About Decodable Pipelines

A pipeline is a set of data processing instructions written in SQL or expressed as an Apache Flink job. Pipelines can perform a range of processing including simple filtering and column selection, joins for data enrichment, time-based aggregations, and even pattern detection. When you create a pipeline, you define what data to process, how to process it, and where to send that data to in either a SQL query or a JVM-based programming language of your choosing such as Java or Scala.

Any data transformations that Decodable does happens in a pipeline. To configure Decodable to transform streaming data, you must insert a pipeline between streams. Pipelines aren’t required simply to move or replicate data in real-time. Pipelines don’t start processing data until they’re activated. You activate a pipeline to start it, and deactivate a pipeline to stop it.

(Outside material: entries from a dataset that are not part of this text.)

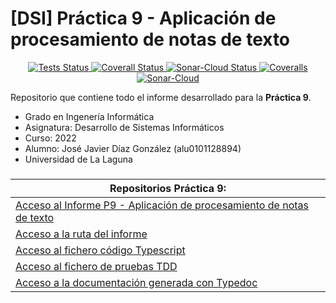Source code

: # [DSI] Práctica 9 - Aplicación de procesamiento de notas de texto

<p align="center">
    <a href="https://github.com/ULL-ESIT-INF-DSI-2122/ull-esit-inf-dsi-21-22-prct09-filesystem-notes-app-alu0101128894/actions/workflows/tests.js.yml">
        <img alt="Tests Status" src="https://github.com/ULL-ESIT-INF-DSI-2122/ull-esit-inf-dsi-21-22-prct09-filesystem-notes-app-alu0101128894/actions/workflows/tests.js.yml/badge.svg">
    </a>
    <a href="https://github.com/ULL-ESIT-INF-DSI-2122/ull-esit-inf-dsi-21-22-prct09-filesystem-notes-app-alu0101128894/actions/workflows/coveralls.yml">
        <img alt="Coverall Status" src="https://github.com/ULL-ESIT-INF-DSI-2122/ull-esit-inf-dsi-21-22-prct09-filesystem-notes-app-alu0101128894/actions/workflows/coveralls.yml/badge.svg">
    </a>
    </a>
        <a href="https://github.com/ULL-ESIT-INF-DSI-2122/ull-esit-inf-dsi-21-22-prct09-filesystem-notes-app-alu0101128894/actions/workflows/sonarcloud.yml">
        <img alt="Sonar-Cloud Status" src="https://github.com/ULL-ESIT-INF-DSI-2122/ull-esit-inf-dsi-21-22-prct09-filesystem-notes-app-alu0101128894/actions/workflows/sonarcloud.yml/badge.svg">
    </a>
    <a href="https://coveralls.io/github/ULL-ESIT-INF-DSI-2122/ull-esit-inf-dsi-21-22-prct09-filesystem-notes-app-alu0101128894?branch=master">
        <img alt="Coveralls" src="https://coveralls.io/repos/github/ULL-ESIT-INF-DSI-2122/ull-esit-inf-dsi-21-22-prct09-filesystem-notes-app-alu0101128894/badge.svg?branch=master">
    </a>
    </a>
        <a href="https://sonarcloud.io/summary/new_code?id=ULL-ESIT-INF-DSI-2122_ull-esit-inf-dsi-21-22-prct09-filesystem-notes-app-alu0101128894">
        <img alt="Sonar-Cloud" src="https://sonarcloud.io/api/project_badges/measure?project=ULL-ESIT-INF-DSI-2122_ull-esit-inf-dsi-21-22-prct09-filesystem-notes-app-alu0101128894&metric=alert_status">
    </a>
</p>

Repositorio que contiene todo el informe desarrollado para la **Práctica 9**.

- Grado en Ingenería Informática
- Asignatura: Desarrollo de Sistemas Informáticos
- Curso: 2022
- Alumno: José Javier Díaz González (alu0101128894)
- Universidad de La Laguna

###
| **Repositorios Práctica 9:** |
| --- |
| [Acceso al Informe P9 - Aplicación de procesamiento de notas de texto](https://ull-esit-inf-dsi-2122.github.io/ull-esit-inf-dsi-21-22-prct09-filesystem-notes-app-alu0101128894/) |
| [Acceso a la ruta del informe](https://github.com/ULL-ESIT-INF-DSI-2122/ull-esit-inf-dsi-21-22-prct09-filesystem-notes-app-alu0101128894/blob/master/docs/index.md) |
| [Acceso al fichero código Typescript](https://github.com/alu0101128894/DSI/tree/main/p09/src/noteApp) |
| [Acceso al fichero de pruebas TDD](https://github.com/alu0101128894/DSI/tree/main/p09/tests/noteApp_Test) |
| [Acceso a la documentación generada con Typedoc](https://github.com/ULL-ESIT-INF-DSI-2122/ull-esit-inf-dsi-21-22-prct09-filesystem-notes-app-alu0101128894/tree/master/typedoc) |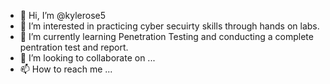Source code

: - 👋 Hi, I’m @kylerose5
- 👀 I’m interested in practicing cyber secuirty skills through hands on labs.
- 🌱 I’m currently learning Penetration Testing and conducting a complete pentration test and report. 
- 💞️ I’m looking to collaborate on ...
- 📫 How to reach me ...

<!---
kylerose5/kylerose5 is a ✨ special ✨ repository because its `README.md` (this file) appears on your GitHub profile.
You can click the Preview link to take a look at your changes.
--->
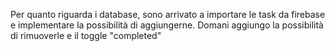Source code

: Per quanto riguarda i database, sono arrivato a importare le task da firebase e implementare la possibilità di aggiungerne. Domani aggiungo la possibilità di rimuoverle e il toggle "completed"

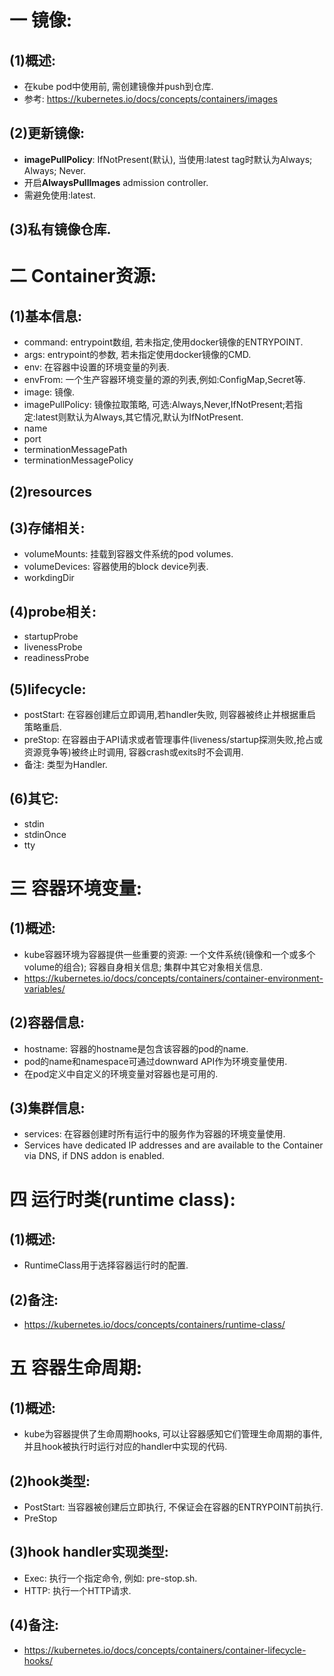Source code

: # 一 镜像:
## (1)概述:
- 在kube pod中使用前, 需创建镜像并push到仓库.
- 参考: https://kubernetes.io/docs/concepts/containers/images

## (2)更新镜像:
- **imagePullPolicy**: IfNotPresent(默认), 当使用:latest tag时默认为Always; Always; Never.
- 开启**AlwaysPullImages** admission controller.
- 需避免使用:latest.

## (3)私有镜像仓库.

# 二 Container资源:
## (1)基本信息:
- command: entrypoint数组, 若未指定,使用docker镜像的ENTRYPOINT.
- args: entrypoint的参数, 若未指定使用docker镜像的CMD.
- env: 在容器中设置的环境变量的列表.
- envFrom: 一个生产容器环境变量的源的列表,例如:ConfigMap,Secret等.
- image: 镜像.
- imagePullPolicy: 镜像拉取策略, 可选:Always,Never,IfNotPresent;若指定:latest则默认为Always,其它情况,默认为IfNotPresent.
- name
- port
- terminationMessagePath
- terminationMessagePolicy

## (2)resources

## (3)存储相关:
- volumeMounts: 挂载到容器文件系统的pod volumes.
- volumeDevices: 容器使用的block device列表.
- workdingDir

## (4)probe相关:
- startupProbe
- livenessProbe
- readinessProbe

## (5)lifecycle:
- postStart: 在容器创建后立即调用,若handler失败, 则容器被终止并根据重启策略重启. 
- preStop: 在容器由于API请求或者管理事件(liveness/startup探测失败,抢占或资源竞争等)被终止时调用, 容器crash或exits时不会调用.
- 备注: 类型为Handler.

## (6)其它:
- stdin
- stdinOnce
- tty


# 三 容器环境变量:
## (1)概述:
- kube容器环境为容器提供一些重要的资源: 一个文件系统(镜像和一个或多个volume的组合); 容器自身相关信息; 集群中其它对象相关信息.
- https://kubernetes.io/docs/concepts/containers/container-environment-variables/

## (2)容器信息:
- hostname: 容器的hostname是包含该容器的pod的name.
- pod的name和namespace可通过downward API作为环境变量使用. 
- 在pod定义中自定义的环境变量对容器也是可用的.

## (3)集群信息:
- services: 在容器创建时所有运行中的服务作为容器的环境变量使用.
- Services have dedicated IP addresses and are available to the Container via DNS, if DNS addon is enabled. 

# 四 运行时类(runtime class):
## (1)概述:
- RuntimeClass用于选择容器运行时的配置.

## (2)备注:
- https://kubernetes.io/docs/concepts/containers/runtime-class/

# 五 容器生命周期:
## (1)概述:
- kube为容器提供了生命周期hooks, 可以让容器感知它们管理生命周期的事件, 并且hook被执行时运行对应的handler中实现的代码.

## (2)hook类型:
- PostStart: 当容器被创建后立即执行, 不保证会在容器的ENTRYPOINT前执行.
- PreStop

## (3)hook handler实现类型:
- Exec: 执行一个指定命令, 例如: pre-stop.sh.
- HTTP: 执行一个HTTP请求.

## (4)备注:
- https://kubernetes.io/docs/concepts/containers/container-lifecycle-hooks/
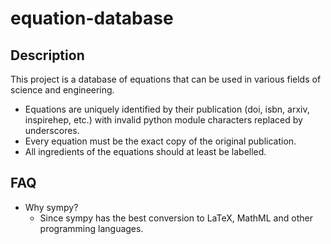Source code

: # equation-database


## Description

This project is a database of equations that can be used in various fields of science and engineering.
- Equations are uniquely identified by their publication (doi, isbn, arxiv, inspirehep, etc.) with invalid python module characters replaced by underscores.
- Every equation must be the exact copy of the original publication.
- All ingredients of the equations should at least be labelled.


## FAQ

- Why sympy?
    - Since sympy has the best conversion to LaTeX, MathML and other programming languages.
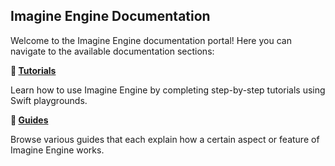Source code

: ## Imagine Engine Documentation

Welcome to the Imagine Engine documentation portal! Here you can navigate to the available documentation sections:

**🚀 [Tutorials](Tutorials)**

Learn how to use Imagine Engine by completing step-by-step tutorials using Swift playgrounds.

**📖 [Guides](Guides)**

Browse various guides that each explain how a certain aspect or feature of Imagine Engine works.


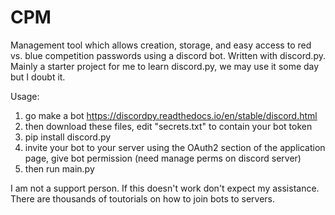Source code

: # CPM

Management tool which allows creation, storage, and easy access to red vs. blue competition passwords using a discord bot. Written with discord.py.
Mainly a starter project for me to learn discord.py, we may use it some day but I doubt it.

Usage:
1. go make a bot https://discordpy.readthedocs.io/en/stable/discord.html
2. then download these files, edit "secrets.txt" to contain your bot token
3. pip install discord.py
4. invite your bot to your server using the OAuth2 section of the application page, give bot permission (need manage perms on discord server)
5. then run main.py

I am not a support person. If this doesn't work don't expect my assistance. There are thousands of toutorials on how to join bots to servers.

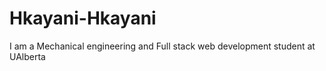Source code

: # Hkayani-Hkayani

I am a Mechanical engineering and Full stack web development student at UAlberta
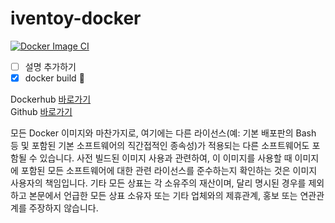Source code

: # iventoy-docker

[![Docker Image CI](https://github.com/NavyStack/iventoy-docker/actions/workflows/docker-image.yml/badge.svg)](https://github.com/NavyStack/iventoy-docker/actions/workflows/docker-image.yml)

- [ ] 설명 추가하기
- [x] docker build :tada:

Dockerhub [바로가기](https://hub.docker.com/r/navystack/iventoy) <br>
Github [바로가기](https://github.com/navystack/iventoy-docker)

모든 Docker 이미지와 마찬가지로, 여기에는 다른 라이선스(예: 기본 배포판의 Bash 등 및 포함된 기본 소프트웨어의 직간접적인 종속성)가 적용되는 다른 소프트웨어도 포함될 수 있습니다.
사전 빌드된 이미지 사용과 관련하여, 이 이미지를 사용할 때 이미지에 포함된 모든 소프트웨어에 대한 관련 라이선스를 준수하는지 확인하는 것은 이미지 사용자의 책임입니다.
기타 모든 상표는 각 소유주의 재산이며, 달리 명시된 경우를 제외하고 본문에서 언급한 모든 상표 소유자 또는 기타 업체와의 제휴관계, 홍보 또는 연관관계를 주장하지 않습니다.

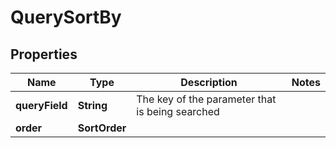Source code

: 

# QuerySortBy


## Properties

Name | Type | Description | Notes
------------ | ------------- | ------------- | -------------
**queryField** | **String** | The key of the parameter that is being searched | 
**order** | **SortOrder** |  | 



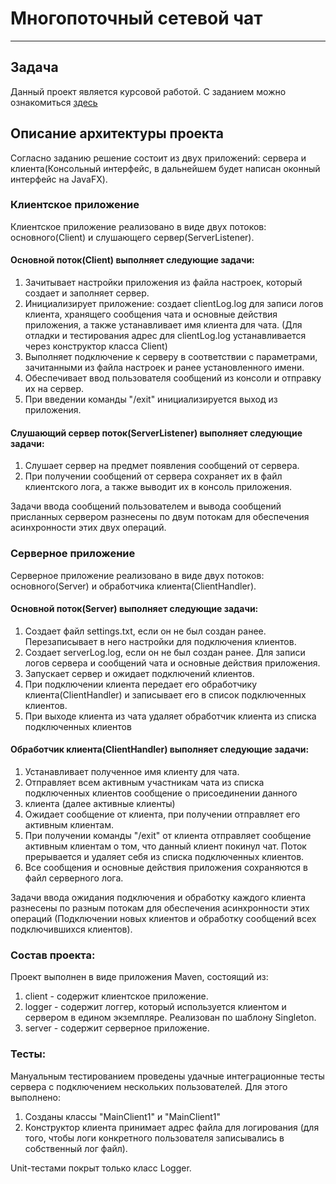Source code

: # Многопоточный сетевой чат

---

## Задача
Данный проект является курсовой работой. С заданием можно
ознакомиться [здесь](https://github.com/netology-code/jd-homeworks/blob/master/diploma/networkchat.md)
## Описание архитектуры проекта
Согласно заданию решение состоит из двух приложений: сервера и клиента(Консольный интерфейс, 
в дальнейшем будет написан оконный интерфейс на JavaFX).
### Клиентское приложение
Клиентское приложение реализовано в виде двух потоков: основного(Client) и слушающего сервер(ServerListener).

#### Основной поток(Client) выполняет следующие задачи:
1. Зачитывает настройки приложения из файла настроек, который создает и заполняет сервер.
2. Инициализирует приложение: создает clientLog.log для записи логов
клиента, хранящего сообщения чата и основные действия приложения, а также устанавливает имя клиента для чата.
   (Для отладки и тестирования адрес для clientLog.log устанавливается через конструктор класса Client)
3. Выполняет подключение к серверу в соответствии с параметрами, зачитанными из файла настроек
и ранее установленного имени.
4. Обеспечивает ввод пользователя сообщений из консоли и отправку их на сервер.
5. При введении команды "/exit" инициализируется выход из приложения.

#### Слушающий сервер поток(ServerListener) выполняет следующие задачи:
1. Слушает сервер на предмет появления сообщений от сервера.
2. При получении сообщений от сервера сохраняет их в файл клиентского лога, а также выводит
их в консоль приложения.

Задачи ввода сообщений пользователем и вывода сообщений присланных сервером разнесены по двум потокам для
обеспечения асинхронности этих двух операций.

### Серверное приложение
Серверное приложение реализовано в виде двух потоков: основного(Server) и обработчика клиента(ClientHandler).
#### Основной поток(Server) выполняет следующие задачи:
1. Создает файл settings.txt, если он не был создан ранее. Перезаписывает в него настройки для подключения клиентов.
2. Создает serverLog.log, если он не был создан ранее. Для записи логов сервера и сообщений чата и основные действия
приложения.
3. Запускает сервер и ожидает подключений клиентов.
4. При подключении клиента передает его обработчику клиента(ClientHandler) и записывает его в список подключенных 
клиентов. 
5. При выходе клиента из чата удаляет обработчик клиента из списка подключенных клиентов

#### Обработчик клиента(ClientHandler) выполняет следующие задачи:
1. Устанавливает полученное имя клиенту для чата.
2. Отправляет всем активным участникам чата из списка подключенных клиентов сообщение о присоединении данного 
3. клиента (далее активные клиенты)
4. Ожидает сообщение от клиента, при получении отправляет его активным клиентам.
5. При получении команды "/exit" от клиента отправляет сообщение активным клиентам о том, что данный клиент покинул чат.
Поток прерывается и удаляет себя из списка подключенных клиентов.
6. Все сообщения и основные действия приложения сохраняются в файл серверного лога.

Задачи ввода ожидания подключения и обработку каждого клиента разнесены по разным потокам для
обеспечения асинхронности этих операций (Подключении новых клиентов и обработку сообщений всех подключившихся
клиентов).

### Состав проекта:
Проект выполнен в виде приложения Maven, состоящий из:
1. client - содержит клиентское приложение.
2. logger - содержит логгер, который используется клиентом и сервером в едином экземпляре. Реализован по шаблону Singleton.
3. server - содержит серверное приложение.


### Тесты:
Мануальным тестированием проведены удачные интеграционные тесты сервера с подключением нескольких пользователей. Для этого выполнено:
1. Созданы классы "MainClient1" и "MainClient1"
2. Конструктор клиента принимает адрес файла для логирования (для того, чтобы логи конкретного пользователя
записывались в собственный лог файл).

Unit-тестами покрыт только класс Logger.

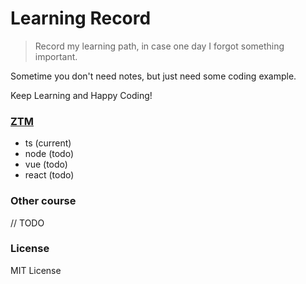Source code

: # Learning Record

> Record my learning path, in case one day I forgot something important.

Sometime you don't need notes, but just need some coding example.

Keep Learning and Happy Coding!

### [ZTM](https://www.udemy.com/user/zero-to-mastery-2/)

- ts (current)
- node (todo)
- vue (todo)
- react (todo)

### Other course

// TODO

### License

MIT License
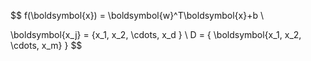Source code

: $$
f(\boldsymbol{x}) = \boldsymbol{w}^T\boldsymbol{x}+b \\

\boldsymbol{x_j} = \{x_1, x_2, \cdots, x_d \} \\
D = \{ \boldsymbol{x_1, x_2, \cdots, x_m} \}
$$

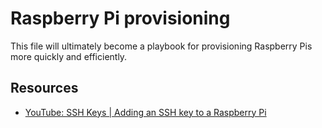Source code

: # Raspberry Pi provisioning
This file will ultimately become a playbook for provisioning Raspberry Pis more quickly and efficiently.

## Resources
* [YouTube: SSH Keys | Adding an SSH key to a Raspberry Pi](https://www.youtube.com/watch?v=w6OsICbnJbA)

Decodable supports a subset of Flink SQL functions with some additional functionality. See SQL functions for a detailed list of functions available for use by your pipeline queries.

Reserved words

There are certain words that can’t be used in pipeline SQL for identifiers such as field names, stream names, and so forth.

However, you can use a reserved word if you enclose the word in backticks (`). For example, you can’t use value for a field name but you can use `value`. For a list of all reserved words, see Reserved Keywords in the Apache Flink documentation.

Data types

Pipelines use the same data types as streams. See Decodable data types for more information.

Processing guarantees

Pipelines process data exactly once. This means that, even in the case of temporary failures or pipeline restarts, every record will be processed once and only once. For example, if you have a COUNT() in your pipeline, it will never under- or over-count the records in its input stream, nor will it generate duplicates in its output stream. That said, some connectors might not guarantee exactly once delivery, in which case duplicate records might be introduced as data is moved on or off the Decodable platform through a connection.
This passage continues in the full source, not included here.